La sentenza della Corte Suprema statunitense della scorsa settimana in materia di dazi doganali ha rapidamente ribaltato la situazione: i Paesi che un tempo erano i più colpiti dai dazi imposti dal presidente Donald Trump sono ora i maggiori beneficiari.

Essere tassati pesantemente ora in realtà porta dei vantaggi.

Secondo Bloomberg, Cina, India e Brasile sono tra i paesi che ora beneficiano di tariffe più basse sulle merci esportate negli Stati Uniti, dopo che la Corte Suprema statunitense ha respinto le tariffe "di emergenza" imposte da Trump ai sensi dell'International Emergency Economic Powers Act (IEEPA).

L'applicazione di un dazio uniforme del 15% sostanzialmente riequilibrerà le regole del gioco per i partner commerciali degli Stati Uniti. In Asia, gli economisti di Morgan Stanley prevedono che il dazio medio ponderato scenderà dal 20% al 17%, con il dazio medio sulle merci provenienti dalla Cina che calerà dal 32% al 24%.

Secondo il Financial Times , l'organizzazione indipendente di monitoraggio del commercio internazionale Global Trade Alert stima che il Brasile beneficerà della maggiore riduzione media delle tariffe (13,6 punti percentuali), seguito dalla Cina, con una riduzione di 7,1 punti percentuali.

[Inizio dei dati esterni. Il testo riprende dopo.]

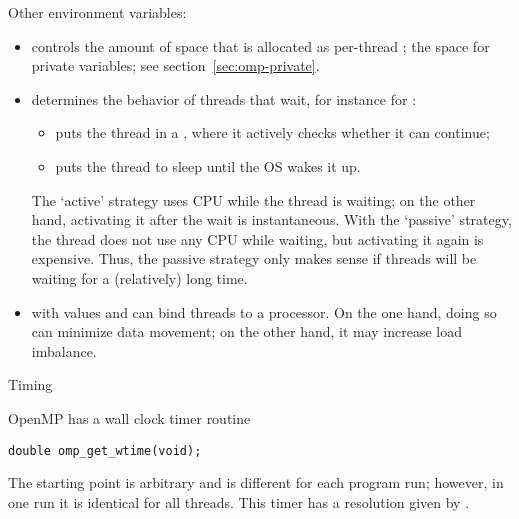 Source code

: Other environment variables:
\begin{itemize}
\item {} controls the amount of space that is
  allocated as per-thread ; the space for private
  variables; see section~\ref{sec:omp-private}.
\item {} determines the behavior of
  threads that wait, for instance for :
  \begin{itemize}
  \item {} puts the thread in a , where
    it actively checks whether it can continue;
  \item {} puts the thread to sleep until the \ac{OS} wakes
    it up.
  \end{itemize}
  The `active' strategy uses CPU while the thread is waiting; on the
  other hand, activating it after the wait is instantaneous. With the
  `passive' strategy, the thread does not use any CPU while waiting,
  but activating it again is expensive. Thus, the passive strategy
  only makes sense if threads will be waiting for a (relatively) long
  time.
\item {} with values  and 
  can bind threads to a processor. On the one hand, doing so can
  minimize data movement; on the other hand, it may increase load
  imbalance.
\end{itemize}


 {Timing}
\label{sec:omp-timing}

OpenMP has a wall clock timer routine 
\begin{lstlisting}
double omp_get_wtime(void);
\end{lstlisting}
The starting point is arbitrary and is different for each program run;
however, in one run it is identical for all threads.
This timer has a resolution given by .

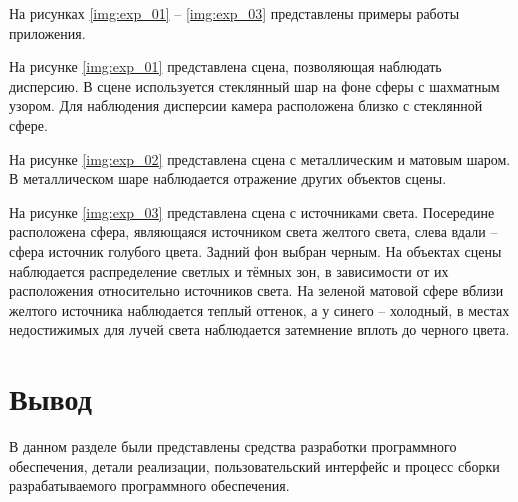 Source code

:         На рисунках \ref{img:exp_01} -- \ref{img:exp_03} представлены примеры работы приложения.
        
        На рисунке \ref{img:exp_01} представлена сцена, позволяющая наблюдать дисперсию. В сцене используется стеклянный шар на фоне сферы с шахматным узором. Для наблюдения дисперсии камера расположена близко с стеклянной сфере.
        
        
        На рисунке \ref{img:exp_02} представлена сцена с металлическим и матовым шаром. В металлическом шаре наблюдается отражение других объектов сцены.
        
        
        На рисунке \ref{img:exp_03} представлена сцена с источниками света. Посередине расположена сфера, являющаяся источником света желтого света, слева вдали -- сфера источник голубого цвета. Задний фон выбран черным. На объектах сцены наблюдается распределение светлых и тёмных зон, в зависимости от их расположения относительно источников света. На зеленой матовой сфере вблизи желтого источника наблюдается теплый оттенок, а у синего -- холодный, в местах недостижимых для лучей света наблюдается затемнение вплоть до черного цвета.
        
    
    \clearpage
    
    \section{Вывод}

        В данном разделе были представлены средства разработки программного обеспечения, детали реализации, пользовательский интерфейс и процесс сборки разрабатываемого программного обеспечения. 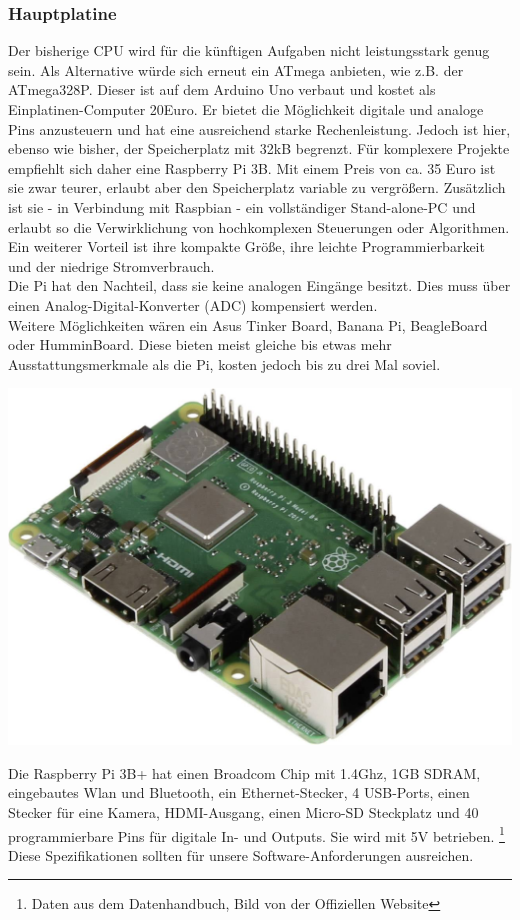 \documentclass[a4paper,cleardoubleempty,BCOR1cm]{book}
\begin{document}
\subsubsection{Hauptplatine}
Der bisherige CPU wird für die künftigen Aufgaben nicht leistungsstark genug sein. Als Alternative würde sich erneut ein ATmega anbieten, wie z.B. der ATmega328P. Dieser ist auf dem Arduino Uno verbaut und kostet als Einplatinen-Computer 20Euro. Er bietet die Möglichkeit digitale und analoge Pins anzusteuern und hat eine ausreichend starke Rechenleistung. Jedoch ist hier, ebenso wie bisher, der Speicherplatz mit 32kB begrenzt. Für komplexere Projekte empfiehlt sich daher eine Raspberry Pi 3B. Mit einem Preis von ca. 35 Euro ist sie zwar teurer, erlaubt aber den Speicherplatz variable zu vergrößern. Zusätzlich ist sie - in Verbindung mit Raspbian - ein vollständiger Stand-alone-PC und erlaubt so die Verwirklichung von hochkomplexen Steuerungen oder Algorithmen. Ein weiterer Vorteil ist ihre kompakte Größe, ihre leichte Programmierbarkeit und der niedrige Stromverbrauch. \\
Die Pi hat den Nachteil, dass sie keine analogen Eingänge besitzt. Dies muss über einen  Analog-Digital-Konverter (ADC) kompensiert werden. \\
Weitere Möglichkeiten wären ein Asus Tinker Board, Banana Pi, BeagleBoard oder HumminBoard. Diese bieten meist gleiche bis etwas mehr Ausstattungsmerkmale als die Pi, kosten jedoch bis zu drei Mal soviel. 


\includegraphics[scale=0.25]{images/Pi.jpg}

Die Raspberry Pi 3B+ hat einen Broadcom Chip mit 1.4Ghz, 1GB SDRAM, eingebautes Wlan und Bluetooth, ein Ethernet-Stecker, 4 USB-Ports, einen Stecker für eine Kamera, HDMI-Ausgang, einen Micro-SD Steckplatz und 40 programmierbare Pins für digitale In- und Outputs. Sie wird mit 5V betrieben. \footnote{Daten aus dem Datenhandbuch, Bild von der Offiziellen Website}\\
Diese Spezifikationen sollten für unsere Software-Anforderungen ausreichen. 
\end{document}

Per paesi come la Cina, che ha visto annullata dal tribunale la sua tariffa del 10% relativa al fentanil, le esportazioni saranno ora soggette a tariffe inferiori.

Anche il Canada e il Messico dovevano affrontare dazi doganali legati al fentanil, quindi hanno beneficiato della loro rimozione. Se le esenzioni previste dall'accordo commerciale tra Stati Uniti, Messico e Canada (USMCA) dovessero essere mantenute, si troverebbero in una posizione molto favorevole.

Nel frattempo, la nuova aliquota fiscale del 15% svantaggia maggiormente i paesi che in precedenza godevano di un'aliquota del 10%, tra cui Australia e Regno Unito.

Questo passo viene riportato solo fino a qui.